Non-atomic finite measure space $(X,\mathcal{A})$ allows a partition $\left( X_i\right)_{i=1}^m$

Question

Let $(X,\mathcal{A},\mu)$ be a finite and non-atomic measure space. I want to show that for every $\varepsilon >0$ there is a finite partition of $X$ into subsets $X_1,...,X_m$ with $\mu(X_i)<\varepsilon$.

I think that I have found a simple proof, but have doubts because it is so simple.

Proof:

By the property of non-atomic I can find a sequence $X\supset A_1^1\supset A_2^1\supset ... \supset A_n^1\supset ... $ with $\mu(X)> \mu(A_1^1)> \mu(A_2^1)> ... > \mu(A_n^1)> ...>0$ where $\mu(A_n^1)<\varepsilon$

Now we do the same for $X\setminus A_n^1$:

$X\setminus A_n^1\supset A_1^2\supset A_2^2\supset ... \supset A_n^2\supset ... $ with $\mu(X\setminus A_n^1)> \mu(A_1^2)> \mu(A_2^2)> ... > \mu(A_n^2)> ...>0$ where $\mu(A_n^2)<\varepsilon$

Then we just repeat with $X\setminus (A_n^1\cup A_n^2)$. Since the measure space is finite, there must be (use monotonicity of the measure) an $m\in\mathbb{N}$ with $X=\bigcup_{i=1}^m A_n^i$ where the $A_n^i$ are disjoint by construction.

Answer 1

This is immediate from

Theorem (Seirpinski). If $\mu$ is a non-atomic measure on $X$ and $0<\alpha<\mu(X)$ then there exists $E\subset X$ with $\mu(E)=\alpha$.

Incidentally, it seems to me that the comments regarding what's wrong with your proof of the existence of that partition are close to backwards. First, although you didn't explain why, which you need to do, getting $\mu(A)<\epsilon$ is easy; perhaps "trivial", certainly not "highly non-trivial":

Easy Lemma. If $\mu$ is a non-trivial finite non-atomic measure on $X$ then there exists $E\subset X$ with $0<\mu(E)\le\mu(X)/2$.

Proof: Since $\mu$ is non-atomic there exists $E_1\subset X$ with $0<\mu(E_1)<\mu(X)$. Now either $E=E_1$ or $E=X\setminus E_1$ works.

Applying that finitely many times gives $0<\mu(A)<\epsilon$, no problem. The actual problem with your construction is this:

We start by finding $E_1\subset X$ with $0<\mu(E_1)<\epsilon$, then $E_2\subset X\setminus E_1$ with $0<\mu(E_2)<\epsilon$, etc. It does not follow that there exists $n$ with $X=E_1\cup\dots\cup E_n$ (modulo null sets).

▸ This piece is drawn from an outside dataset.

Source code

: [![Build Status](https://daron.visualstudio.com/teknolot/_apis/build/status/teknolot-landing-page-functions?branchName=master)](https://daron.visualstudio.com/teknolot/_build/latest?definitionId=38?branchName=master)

The problem is that $\mu(E_k)$ may be too small; for example if $\mu(E_k)=\mu(X)/3^k$ then $$\mu\left(X\setminus\bigcup_{k=1}^\infty E_k\right)>0.$$

(Indeed, this is exactly why Seirpinski's Theorem is not a trivial consequence of the Easy Lemma; note that the theorem does follow in a very straightforward way from an improved version:

Somehwhat Harder Lemma. If $\mu$ is a non-trivial finite non-atomic measure on $X$ then there exists $E\subset X$ with $\frac13\mu(X)\le\mu(E)\le\frac23\mu(X)$.)